Fostering Independence Program Finds Funding for 2024-2025 Year
Olivia Allery, news editor
On April 3, Minnesota lawmakers announced that they may have found $5 million to plug back into the Fostering Independence Grant (FIG) program. This would allow FIG to remain in place, after fears of a funding gap for the 2024-2025 school year due to inflation and not enough funds to take away a portion of state grants for FIG recipients.
According to the Minnesota Office of Higher Education, the FIG program helps in covering the cost of tuition and living expenses for students who have previously been in foster care. The program requires the recipient to be under 27 years of age and completed a high school education to recieve the funding. “This is an extremely important issue for us,” said Sen. Omar Fateh in a quote from Star Tribune. “What we know is that these grants help a population that is less likely to go to college and more likely to drop out.”
The program began to start supporting students in the 2022-2023 academic year, after being passed in the legislature in 2021. According to MPR News, the State Financial Aid Program Administrator for FIG Adam Johnson had only projected a 4% growth in students receiving grants from FIG in 2023-2024. This calculation was grossly surpassed, and the number of students in the program actually shot up 34%. With this growth it was estimated the total number of 2024-2025 FIG students to be up to over 800, from the original 492 recipients in 2022-2023.

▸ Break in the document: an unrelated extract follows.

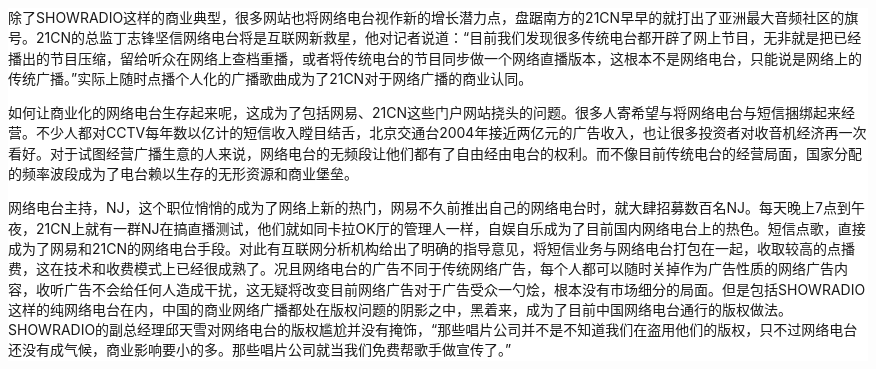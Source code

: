 除了SHOWRADIO这样的商业典型，很多网站也将网络电台视作新的增长潜力点，盘踞南方的21CN早早的就打出了亚洲最大音频社区的旗号。21CN的总监丁志锋坚信网络电台将是互联网新救星，他对记者说道：“目前我们发现很多传统电台都开辟了网上节目，无非就是把已经播出的节目压缩，留给听众在网络上查档重播，或者将传统电台的节目同步做一个网络直播版本，这根本不是网络电台，只能说是网络上的传统广播。”实际上随时点播个人化的广播歌曲成为了21CN对于网络广播的商业认同。

如何让商业化的网络电台生存起来呢，这成为了包括网易、21CN这些门户网站挠头的问题。很多人寄希望与将网络电台与短信捆绑起来经营。不少人都对CCTV每年数以亿计的短信收入瞠目结舌，北京交通台2004年接近两亿元的广告收入，也让很多投资者对收音机经济再一次看好。对于试图经营广播生意的人来说，网络电台的无频段让他们都有了自由经由电台的权利。而不像目前传统电台的经营局面，国家分配的频率波段成为了电台赖以生存的无形资源和商业堡垒。

网络电台主持，NJ，这个职位悄悄的成为了网络上新的热门，网易不久前推出自己的网络电台时，就大肆招募数百名NJ。每天晚上7点到午夜，21CN上就有一群NJ在搞直播测试，他们就如同卡拉OK厅的管理人一样，自娱自乐成为了目前国内网络电台上的热色。短信点歌，直接成为了网易和21CN的网络电台手段。对此有互联网分析机构给出了明确的指导意见，将短信业务与网络电台打包在一起，收取较高的点播费，这在技术和收费模式上已经很成熟了。况且网络电台的广告不同于传统网络广告，每个人都可以随时关掉作为广告性质的网络广告内容，收听广告不会给任何人造成干扰，这无疑将改变目前网络广告对于广告受众一勺烩，根本没有市场细分的局面。但是包括SHOWRADIO这样的纯网络电台在内，中国的商业网络广播都处在版权问题的阴影之中，黑着来，成为了目前中国网络电台通行的版权做法。SHOWRADIO的副总经理邱天雪对网络电台的版权尴尬并没有掩饰，“那些唱片公司并不是不知道我们在盗用他们的版权，只不过网络电台还没有成气候，商业影响要小的多。那些唱片公司就当我们免费帮歌手做宣传了。”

According to MPR News, this growth was most likely from promotion and new awareness of the FIG program and its grants now becoming the primary reason for students previously in foster care to attend college. While it was amazing that there were so many new students now able to go to college, the miscalculation also meant that the FIG funding wasn’t going to have the budget to support the program fully for the students in 2024-2025.
According to MPR News, the Minnesota Office for Higher Education had strongly advised the state legislature to add new language to the existing law, and to create a waitlist for those who would not be covered. According to MPR News, with this plan, Administrator Johnson estimated only 60% of the students in the FIG program were going to be covered, leaving uncertainty for the 664 recipients.
“I’m devastated,” said Nia Dyer, Minnesota State University of Moorhead junior and FIG recipient. “I’m one year away from graduating college and my educational journey is something that I’ve struggled with my entire life. So being that close to achieving a dream of mine and then hearing that I might not be able to afford to go back, it was a hard hit.”
According to the Star Tribune, the temporary solution to avoid the shortfall is to plug FIG funding with a portion of the new North Star Promise Scholarship Program, which was set to have $117 million attached to it to allow free tuition for families with incomes less than $80,000.
“I think this is exactly what we needed to do this year,” said Sen. Jason Rarick, R-Pine City, who helped create the FIG program. “Figure out the shortfall for this year, and we can come back next year to have a deeper dive into it and make sure that this program will be funded fully going forward.”